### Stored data

:::::

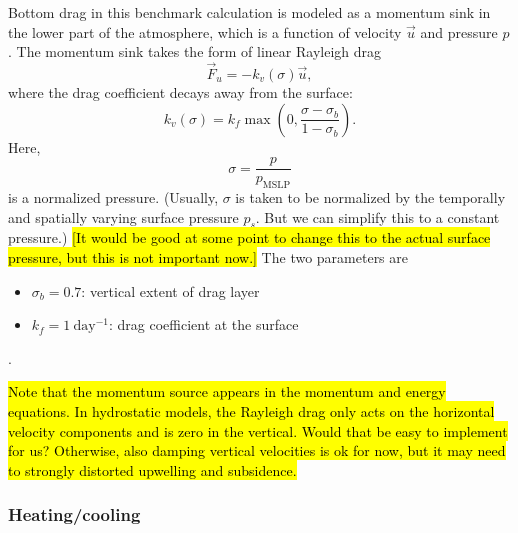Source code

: \documentclass{report}
\begin{document}
{Bottom drag in this benchmark calculation is modeled as a momentum sink in the lower part of the atmosphere, which is a function of velocity $\vec{u}$ and pressure $p$. The momentum sink takes the form of linear Rayleigh drag
\begin{equation}
    \vec{F}_u = -k_v(\sigma) \vec{u},
\end{equation}
where the drag coefficient decays away from the surface:
\begin{equation}
    k_v(\sigma) = k_f \max \left( 0, \frac{\sigma - \sigma_b}{1-\sigma_b} \right).
\end{equation}
Here,
\[
\sigma = \frac{p}{p_{\mathrm{MSLP}}}
\]
is a normalized pressure. (Usually, $\sigma$ is taken to be normalized by the temporally and spatially varying surface pressure $p_s$. But we can simplify this to a constant pressure.) \hl{[It would be good at some point to change this to the actual surface pressure, but this is not important now.]} The two parameters are
\begin{itemize}
    \item $\sigma_b = 0.7$: vertical extent of drag layer
    \item $k_f = 1~\mathrm{day^{-1}}$: drag coefficient at the surface
\end{itemize}.

\hl{Note that the momentum source appears in the momentum and energy equations. In hydrostatic models, the Rayleigh drag only acts on the horizontal velocity components and is zero in the vertical. Would that be easy to implement for us? Otherwise, also damping vertical velocities is ok for now, but it may need to strongly distorted upwelling and subsidence.}

\subsubsection{Heating/cooling}

}
\end{document}
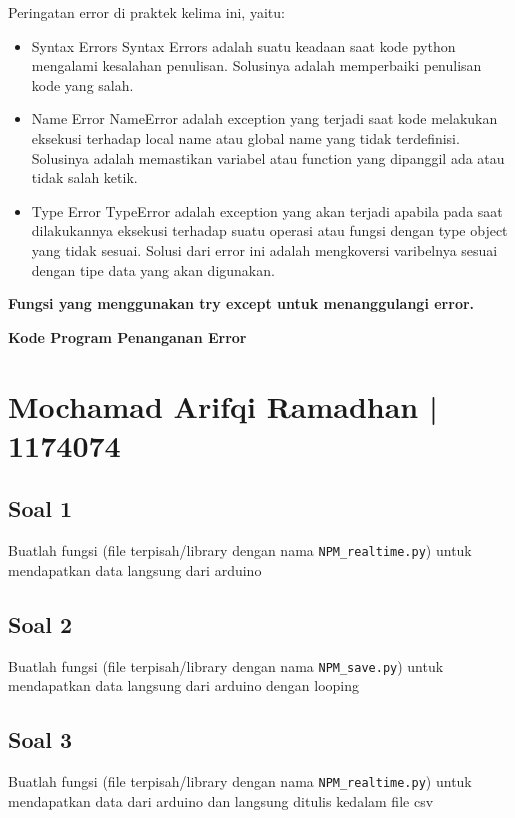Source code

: Peringatan error di praktek kelima ini, yaitu:
\begin{itemize}
	\item Syntax Errors
	Syntax Errors adalah suatu keadaan saat kode python mengalami kesalahan penulisan. Solusinya adalah memperbaiki penulisan kode yang salah.

	\item Name Error
	NameError adalah exception yang terjadi saat kode melakukan eksekusi terhadap local name atau global name yang tidak terdefinisi. Solusinya adalah memastikan variabel atau function yang dipanggil ada atau tidak salah ketik.

	\item Type Error
	TypeError adalah exception yang akan terjadi apabila pada saat dilakukannya eksekusi terhadap suatu operasi atau fungsi dengan type object yang tidak sesuai. Solusi dari error ini adalah mengkoversi varibelnya sesuai dengan tipe data yang akan digunakan.
\end{itemize}

\textbf{Fungsi yang menggunakan try except untuk menanggulangi error.}



\textbf{Kode Program Penanganan Error}
\section{Mochamad Arifqi Ramadhan | 1174074}
\subsection{Soal 1}
Buatlah fungsi (file terpisah/library dengan nama \verb|NPM_realtime.py|) untuk mendapatkan data langsung dari arduino




\subsection{Soal 2}
Buatlah fungsi (file terpisah/library dengan nama \verb|NPM_save.py|) untuk mendapatkan data langsung dari arduino dengan looping




\subsection{Soal 3}
Buatlah fungsi (file terpisah/library dengan nama \verb|NPM_realtime.py|) untuk mendapatkan data dari arduino dan langsung ditulis kedalam file csv





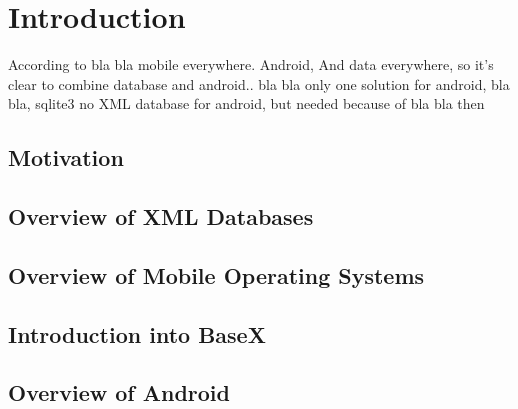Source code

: \chapter{Introduction}
According to bla bla mobile everywhere. Android, And data everywhere, so it's clear to combine database and android.. bla bla
only one solution for android, bla bla, sqlite3
no XML database for android, but needed because of bla bla
then 
\section{Motivation}
\label{sec:motivation}

\section{Overview of XML Databases}

\section{Overview of Mobile Operating Systems}

\section{Introduction into  BaseX}
\label{sec:overview-of-basex}

\section{Overview of Android}
\label{sec:overview-of-basex}



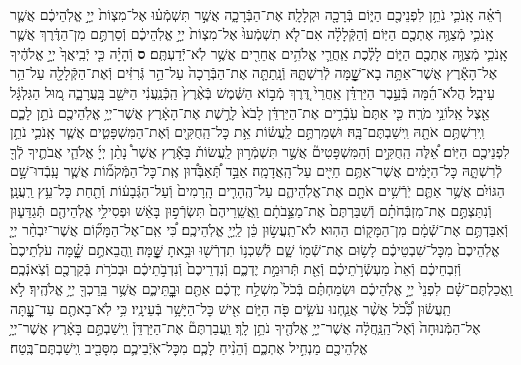 \documentclass[twoside, openany, parskip=half, 11pt]{book}
\begin{document}
\begin{footnotesize}
\begin{multicols}{2}
\\
רְֿאֵ֗ה אָֽנֹכִ֛י נֹתֵ֥ן לִפְנֵיכֶ֖ם הַיּ֑וֹם בְּֿרָכָ֖ה וּקְלָלָֽה׃ אֶת־הַבְּֿרָכָ֑ה אֲשֶׁ֣ר תִּשְׁמְֿע֗וּ אֶל־מִצְוֹת֙ יְיָ֣ אֱלֹֽהֵיכֶ֔ם אֲשֶׁ֧ר אָֽנֹכִ֛י מְֿצַוֶּ֥ה אֶתְכֶ֖ם הַיּֽוֹם׃ וְֿהַקְּֿלָלָ֗ה אִם־לֹ֤א תִשְׁמְֿעוּ֙ אֶל־מִצְוֹת֙ יְיָ֣ אֱלֹֽהֵיכֶ֔ם וְֿסַרְתֶּ֣ם מִן־הַדֶּ֔רֶךְ אֲשֶׁ֧ר אָֽנֹכִ֛י מְֿצַוֶּ֥ה אֶתְכֶ֖ם הַיּ֑וֹם לָלֶ֗כֶת אַֽחֲרֵ֛י אֱלֹהִ֥ים אֲחֵרִ֖ים אֲשֶׁ֥ר לֹֽא־יְֿֿדַעְתֶּֽם׃ \textbf{ס} וְֿהָיָ֗ה כִּ֤י יְֿבִֽיאֲךָ֙ יְיָ֣ אֱלֹהֶ֔יךָ אֶל־הָאָ֕רֶץ אֲשֶׁר־אַתָּ֥ה בָא־שׇׇׇׇׇׇָׁ֖מָּה לְֿרִשְׁתָּ֑הּ וְֿנָֽתַתָּ֤ה אֶת־הַבְּֿרָכָה֙ עַל־הַ֣ר גְּֿרִזִּ֔ים וְֿאֶת־הַקְּֿלָלָ֖ה עַל־הַ֥ר עֵיבָֽל׃ הֲלֹא־הֵ֜מָּה בְּֿעֵ֣בֶר הַיַּרְדֵּ֗ן אַֽחֲרֵי֙ דֶּ֚רֶךְ מְֿב֣וֹא הַשֶּׁ֔מֶשׁ בְּֿאֶ֨רֶץ֙ הַֽכְּֿנַֽעֲנִ֔י הַיּשֵׁ֖ב בָּֽעֲרָבָ֑ה מ֚וּל הַגִּלְגָּ֔ל אֵ֖צֶל אֵֽלוֹנֵ֥י מֹרֶֽה׃ כִּ֤י אַתֶּם֙ עֹֽבְֿרִ֣ים אֶת־הַיַּרְדֵּ֔ן לָבֹא֙ לָרֶ֣שֶׁת אֶת־הָאָ֔רֶץ אֲשֶׁר־יְיָ֥ אֱלֹֽהֵיכֶ֖ם נֹתֵ֣ן לָכֶ֑ם וִֽירִשְׁתֶּ֥ם אֹתָ֖הּ וִֽישַׁבְתֶּם־בָּֽהּ׃
וּשְׁמַרְתֶּ֣ם לַֽעֲשׂ֔וֹת אֵ֥ת כׇּל־הַֽחֻקִּ֖ים וְֿאֶת־הַמִּשְׁפָּטִ֑ים אֲשֶׁ֧ר אָֽנֹכִ֛י נֹתֵ֥ן לִפְנֵיכֶ֖ם הַיּֽוֹם׃
אֵ֠לֶּה הַֽחֻקִּ֣ים וְֿהַמִּשְׁפָּטִים֘ אֲשֶׁ֣ר תִּשְׁמְֿר֣וּן לַֽעֲשׂוֹת֒ בָּאָ֕רֶץ אֲשֶׁר֩ נָתַ֨ן יְיָ֜ אֱלֹהֵ֧י אֲבֹתֶ֛יךָ לְֿךָ֖ לְֿרִשְׁתָּ֑הּ כׇּל־הַיָּמִ֔ים אֲשֶׁר־אַתֶּ֥ם חַיִּ֖ים עַל־הָֽאֲדָמָֽה׃ אַבֵּ֣ד תְּֿ֠אַבְּֿד֠וּן אֶֽת־כׇּל־הַמְּֿקֹמ֞וֹת אֲשֶׁ֧ר עָֽבְֿדוּ־שָׁ֣ם הַגּוֹיִ֗ם אֲשֶׁ֥ר אַתֶּ֛ם יֹֽרְֿשִׁ֥ים אֹתָ֖ם אֶת־אֱלֹֽהֵיהֶ֑ם עַל־הֶֽהָרִ֤ים הָֽרָמִים֙ וְֿעַל־הַגְּֿבָע֔וֹת וְֿתַ֖חַת כׇּל־עֵ֥ץ רַֽעֲנָֽן׃ וְֿנִתַּצְתֶּ֣ם אֶת־מִזְבְּֿחֹתָ֗ם וְֿשִׁבַּרְתֶּם֙ אֶת־מַצֵּ֣בֹתָ֔ם וַֽאֲשֵֽׁרֵיהֶם֙ תִּשְׂרְֿפ֣וּן בָּאֵ֔שׁ וּפְסִילֵ֥י אֱלֹֽהֵיהֶ֖ם תְּֿגַדֵּע֑וּן וְֿאִבַּדְתֶּ֣ם אֶת־שְֿׁמָ֔ם מִן־הַמָּק֖וֹם הַהֽוּא׃ לֹא־תַֽעֲשׂ֣וּן כֵּ֔ן לַֽיְיָ֖ אֱלֹֽהֵיכֶֽם׃ כִּ֠י אִֽם־אֶל־הַמָּק֞וֹם אֲשֶׁר־יִבְחַ֨ר יְיָ֤ אֱלֹֽהֵיכֶם֙ מִכׇּל־שִׁבְטֵיכֶ֔ם לָשׂ֥וּם אֶת־שְֿׁמ֖וֹ שָׁ֑ם לְֿשִׁכְנ֥וֹ תִדְרְֿשׁ֖וּ וּבָ֥אתָ שׇׇׇׇׇׇׇׇָּֽׁמָּה׃  וַֽהֲבֵאתֶ֣ם שׇׇׇׇׇׇָׁ֗מָּה עֹלֹֽתֵיכֶם֙ וְֿזִבְחֵיכֶ֔ם וְֿאֵת֙ מַעְשְֿׂרֹ֣תֵיכֶ֔ם וְֿאֵ֖ת תְּֿרוּמַ֣ת יֶדְכֶ֑ם וְֿנִדְרֵיכֶם֙ וְֿנִדְבֹ֣תֵיכֶ֔ם וּבְכֹרֹ֥ת בְּֿקַרְכֶ֖ם וְֿצֹֽאנְֿכֶֽם׃ וַֽאֲכַלְתֶּם־שָׁ֗ם לִפְנֵי֙ יְיָ֣ אֱלֹֽהֵיכֶ֔ם וּשְׂמַחְתֶּ֗ם בְּֿכֹל֙ מִשְׁלַ֣ח יֶדְכֶ֔ם אַתֶּ֖ם וּבׇׇׇׇׇׇׇׇׇׇׇׇׇׇָֽתֵּיכֶ֑ם אֲשֶׁ֥ר בֵּֽרַכְךָ֖ יְיָ֥ אֱלֹהֶֽיךָ׃ לֹ֣א תַֽעֲשׂ֔וּן כְּֿ֠כֹ֠ל אֲשֶׁ֨ר אֲנַ֧חְנוּ עֹשִׂ֛ים פֹּ֖ה הַיּ֑וֹם אִ֖ישׁ כׇּל־הַיָּשָׁ֥ר בְּֿעֵינָֽיו׃ כִּ֥י לֹֽא־בָאתֶ֖ם עַד־עׇׇׇׇׇׇָ֑תָּה אֶל־הַמְּֿנוּחָה֙ וְֿאֶל־הַֽנַּֽחֲלָ֔ה אֲשֶׁר־יְיָ֥ אֱלֹהֶ֖יךָ נֹתֵ֥ן לָֽךְ׃ וַֽעֲבַרְתֶּם֘ אֶת־הַיַּרְדֵּן֒ וִֽישַׁבְתֶּ֣ם בָּאָ֔רֶץ אֲשֶׁר־יְיָ֥ אֱלֹֽהֵיכֶ֖ם מַנְחִ֣יל אֶתְכֶ֑ם וְֿהֵנִ֨יחַ לָכֶ֧ם מִכׇּל־אֹֽיְֿבֵיכֶ֛ם מִסָּבִ֖יב וִֽישַׁבְתֶּם־בֶּֽטַח׃


\end{multicols}
\end{footnotesize}
\end{document}
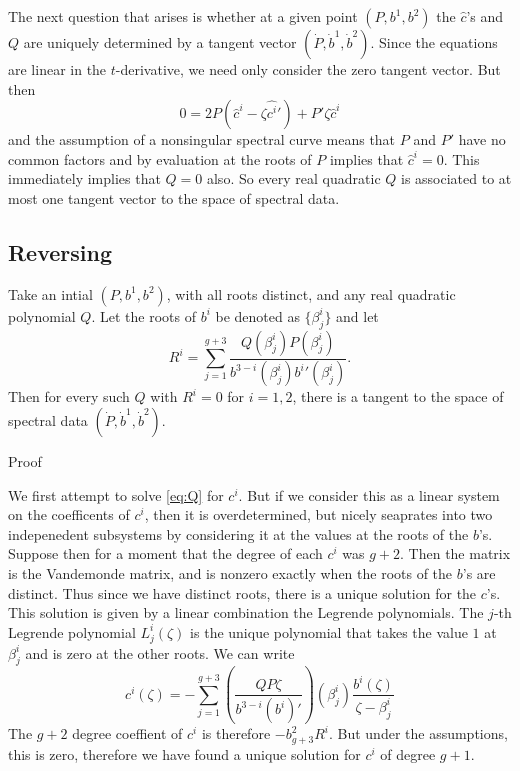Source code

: The next question that arises is whether at a given point $(P,b^1,b^2)$ the $\hat c$'s and $Q$ are uniquely determined by a tangent vector $(\dot P, \dot b^1, \dot b^2)$. Since the equations are linear in the $t$-derivative, we need only consider the zero tangent vector. But then
\[
0 = 2P\left( \hat c^i - \zeta\hat {c^i}'\right) + P'\zeta\hat c^i
\]
and the assumption of a nonsingular spectral curve means that $P$ and $P'$ have no common factors and by evaluation at the roots of $P$ implies that $\hat c^i=0$. This immediately implies that $Q=0$ also. So every real quadratic $Q$ is associated to at most one tangent vector to the space of spectral data.


\subsection{Reversing}
\begin{lem}
Take an intial $(P,b^1,b^2)$, with all roots distinct, and any real quadratic polynomial $Q$. Let the roots of $b^i$ be denoted as $\{\beta^i_j\}$ and let
\[
R^i = \sum_{j=1}^{g+3} \frac{Q(\beta^i_j) P(\beta^i_j)}{b^{3-i}(\beta^i_j) {b^i}'(\beta^i_j)}.
\]
Then for every such $Q$ with $R^i = 0$ for $i=1,2$, there is a tangent to the space of spectral data $(\dot P, \dot b^1, \dot b^2)$.
\end{lem}

Proof

We first attempt to solve \eqref{eq:Q} for $c^i$. But if we consider this as a linear system on the coefficents of $c^i$, then it is overdetermined, but nicely seaprates into two indepenedent subsystems by considering it at the values at the roots of the $b$'s. Suppose then for a moment that the degree of each $c^i$ was $g+2$. Then the matrix is the Vandemonde matrix, and is nonzero exactly when the roots of the $b$'s are distinct. Thus since we have distinct roots, there is a unique solution for the $c$'s. This solution is given by a linear combination the Legrende polynomials. The $j$-th Legrende polynomial $L^i_j(\zeta)$ is the unique polynomial that takes the value $1$ at $\beta^i_j$ and is zero at the other roots. We can write
\[
c^i(\zeta) = - \sum_{j=1}^{g+3} \left( \frac{QP\zeta}{b^{3-i}(b^i)'}\right)(\beta^i_j) \frac{b^i(\zeta)}{\zeta-\beta^i_j}
\]
The $g+2$ degree coeffient of $c^i$ is therefore $-b^2_{g+3}R^i$. But under the assumptions, this is zero, therefore we have found a unique solution for $c^i$ of degree $g+1$.

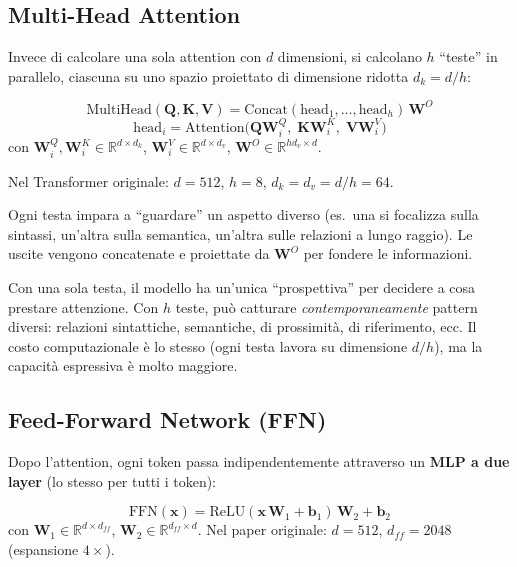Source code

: \documentclass[
  11pt,
]{article}
\begin{document}
\subsection{Multi-Head Attention}

Invece di calcolare una sola attention con $d$ dimensioni, si calcolano $h$ ``teste'' in parallelo, ciascuna su uno spazio proiettato di dimensione ridotta $d_k = d/h$:

\begin{formulabox}[title={\textbf{Multi-Head Attention}}]
\[
\text{MultiHead}(\mathbf{Q}, \mathbf{K}, \mathbf{V}) = \text{Concat}(\text{head}_1, \ldots, \text{head}_h)\,\mathbf{W}^O
\]
\[
\text{head}_i = \text{Attention}\!\bigl(\mathbf{Q}\mathbf{W}_i^Q,\;\mathbf{K}\mathbf{W}_i^K,\;\mathbf{V}\mathbf{W}_i^V\bigr)
\]
con $\mathbf{W}_i^Q, \mathbf{W}_i^K \in \mathbb{R}^{d \times d_k}$, $\mathbf{W}_i^V \in \mathbb{R}^{d \times d_v}$, $\mathbf{W}^O \in \mathbb{R}^{hd_v \times d}$.

Nel Transformer originale: $d = 512$, $h = 8$, $d_k = d_v = d/h = 64$.
\end{formulabox}

Ogni testa impara a ``guardare'' un aspetto diverso (es.\ una si focalizza sulla sintassi, un'altra sulla semantica, un'altra sulle relazioni a lungo raggio). Le uscite vengono concatenate e proiettate da $\mathbf{W}^O$ per fondere le informazioni.

\begin{notabox}[title={\textbf{Perché multi-head e non single-head?}}]
Con una sola testa, il modello ha un'unica ``prospettiva'' per decidere a cosa prestare attenzione. Con $h$ teste, può catturare \emph{contemporaneamente} pattern diversi: relazioni sintattiche, semantiche, di prossimità, di riferimento, ecc. Il costo computazionale è lo stesso (ogni testa lavora su dimensione $d/h$), ma la capacità espressiva è molto maggiore.
\end{notabox}

\subsection{Feed-Forward Network (FFN)}

Dopo l'attention, ogni token passa indipendentemente attraverso un \textbf{MLP a due layer} (lo stesso per tutti i token):

\begin{formulabox}[title={\textbf{Feed-Forward Network}}]
\[
\text{FFN}(\mathbf{x}) = \text{ReLU}(\mathbf{x}\,\mathbf{W}_1 + \mathbf{b}_1)\,\mathbf{W}_2 + \mathbf{b}_2
\]
con $\mathbf{W}_1 \in \mathbb{R}^{d \times d_{ff}}$, $\mathbf{W}_2 \in \mathbb{R}^{d_{ff} \times d}$. Nel paper originale: $d = 512$, $d_{ff} = 2048$ (espansione $4\times$).
\end{formulabox}
\end{document}
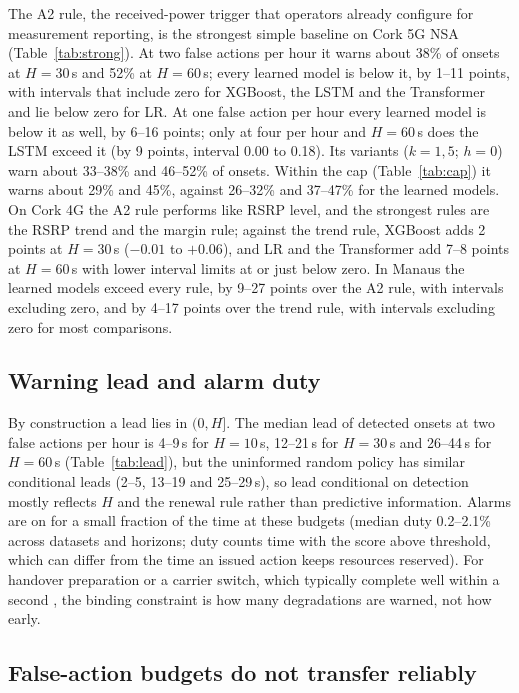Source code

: \documentclass[preprint,review,12pt]{elsarticle}
\begin{document}
The A2 rule, the received-power trigger that operators already configure for
measurement reporting, is the strongest simple baseline on Cork 5G NSA
(Table~\ref{tab:strong}). At two false actions per hour it warns about 38\% of onsets
at $H=30$\,s and 52\% at $H=60$\,s; every learned model is below it, by 1--11 points,
with intervals that include zero for XGBoost, the LSTM and the Transformer and lie below
zero for LR. At one false action per hour every learned model is below it as well, by
6--16 points; only at four per hour and
$H=60$\,s does the LSTM exceed it (by 9 points, interval 0.00 to 0.18). Its variants
($k=1,5$; $h=0$) warn about 33--38\% and 46--52\% of onsets. Within the cap
(Table~\ref{tab:cap}) it warns about 29\% and 45\%, against 26--32\% and 37--47\% for the
learned models. On Cork 4G the A2 rule performs like RSRP level, and the strongest
rules are the RSRP trend and the margin rule; against the trend rule, XGBoost adds 2 points at $H=30$\,s ($-0.01$ to $+0.06$),
and LR and the Transformer add 7--8 points at $H=60$\,s with lower interval limits at or
just below zero. In Manaus the learned models exceed every rule, by 9--27 points over
the A2 rule, with intervals excluding zero, and by 4--17 points over the trend rule,
with intervals excluding zero for most comparisons.

\subsection{Warning lead and alarm duty}
By construction a lead lies in $(0,H]$. The median lead of detected onsets at two
false actions per hour is 4--9\,s for $H=10$\,s, 12--21\,s for $H=30$\,s and
26--44\,s for $H=60$\,s (Table~\ref{tab:lead}), but the uninformed random policy has
similar conditional leads (2--5, 13--19 and 25--29\,s), so lead conditional on
detection mostly reflects $H$ and the renewal rule rather than predictive
information. Alarms are on for a small fraction of the time at these budgets (median
duty 0.2--2.1\% across datasets and horizons; duty counts time with the score above threshold, which can differ
from the time an issued action keeps resources reserved). For handover preparation or
a carrier switch, which typically complete well within a second \cite{tayyab2019}, the
binding constraint is how many degradations are warned, not how early.

\subsection{False-action budgets do not transfer reliably}
\label{sec:transfer}
\end{document}

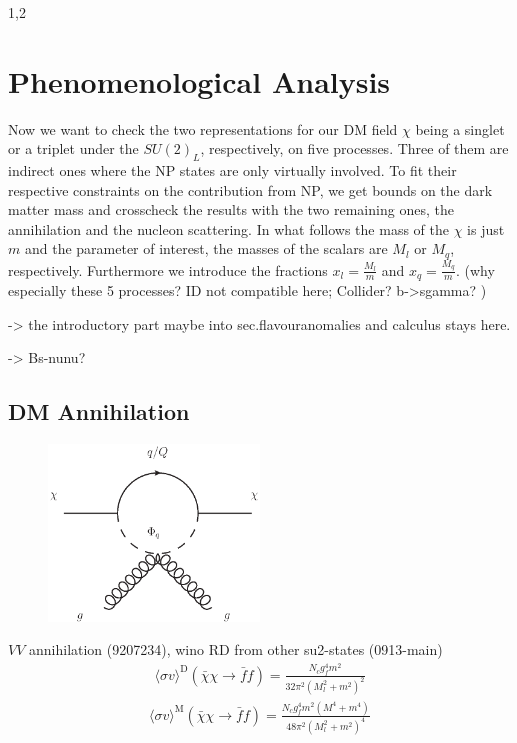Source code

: \documentclass[11pt,a4paper,twoside]{article}
\numberwithin{equation}{section}
\begin{document}
\begin{spacing}{1,2}
\section{Phenomenological Analysis}
Now we want to check the two representations for our DM field $\chi$ being a singlet or a triplet under the $SU(2)_L$, respectively, on five processes. 
Three of them
are indirect ones where the NP states are only virtually involved. To fit their respective constraints on the contribution from NP, we get bounds on 
the dark matter mass and crosscheck the results with the two remaining ones, the annihilation and the nucleon scattering. In what follows the mass
of the $\chi$ is just $m$ and the parameter of interest, the masses of the scalars are $M_l$ or $M_q$, respectively. Furthermore we introduce the fractions
$x_l=\frac{M_l}{m}$ and $x_q = \frac{M_q}{m}$. 
(why especially these 5 processes? ID not compatible here; Collider? b->sgamma? )


-> the introductory part maybe into sec.flavouranomalies and calculus stays here.


-> Bs-nunu? 





\subsection{DM Annihilation}
\begin{figure}[t]
 \includegraphics[width=0.5\textwidth]{../pics/phigluon.eps}
\end{figure}
$VV$ annihilation (9207234), wino RD from other su2-states (0913-main)
\begin{align}
 \langle \sigma v \rangle^\text{D} \left(\bar \chi \chi \rightarrow \bar f f\right) = \frac{N_c g_f^4 m^2}{32\pi^2\left(M_l^2 + m^2\right)^2}
\end{align}
\begin{align}
 \langle \sigma v \rangle^\text{M} \left(\bar \chi \chi \rightarrow \bar f f\right) = \frac{N_c g_f^4 m^2 \left(M^4+m^4 \right)}{48\pi^2\left(M_l^2 + m^2\right)^4}
\end{align}



\end{spacing}
\end{document}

:::::

### Work order
Nothing should appear in the answer except the lines above from the line with "6--16 points; only at four per hour and" through the line with "a carrier switch, which", both included, written out exactly.

### Solution to the exercise
6--16 points; only at four per hour and
$H=60$\,s does the LSTM exceed it (by 9 points, interval 0.00 to 0.18). Its variants
($k=1,5$; $h=0$) warn about 33--38\% and 46--52\% of onsets. Within the cap
(Table~\ref{tab:cap}) it warns about 29\% and 45\%, against 26--32\% and 37--47\% for the
learned models. On Cork 4G the A2 rule performs like RSRP level, and the strongest
rules are the RSRP trend and the margin rule; against the trend rule, XGBoost adds 2 points at $H=30$\,s ($-0.01$ to $+0.06$),
and LR and the Transformer add 7--8 points at $H=60$\,s with lower interval limits at or
just below zero. In Manaus the learned models exceed every rule, by 9--27 points over
the A2 rule, with intervals excluding zero, and by 4--17 points over the trend rule,
with intervals excluding zero for most comparisons.

\subsection{Warning lead and alarm duty}
By construction a lead lies in $(0,H]$. The median lead of detected onsets at two
false actions per hour is 4--9\,s for $H=10$\,s, 12--21\,s for $H=30$\,s and
26--44\,s for $H=60$\,s (Table~\ref{tab:lead}), but the uninformed random policy has
similar conditional leads (2--5, 13--19 and 25--29\,s), so lead conditional on
detection mostly reflects $H$ and the renewal rule rather than predictive
information. Alarms are on for a small fraction of the time at these budgets (median
duty 0.2--2.1\% across datasets and horizons; duty counts time with the score above threshold, which can differ
from the time an issued action keeps resources reserved). For handover preparation or
a carrier switch, which typically complete well within a second \cite{tayyab2019}, the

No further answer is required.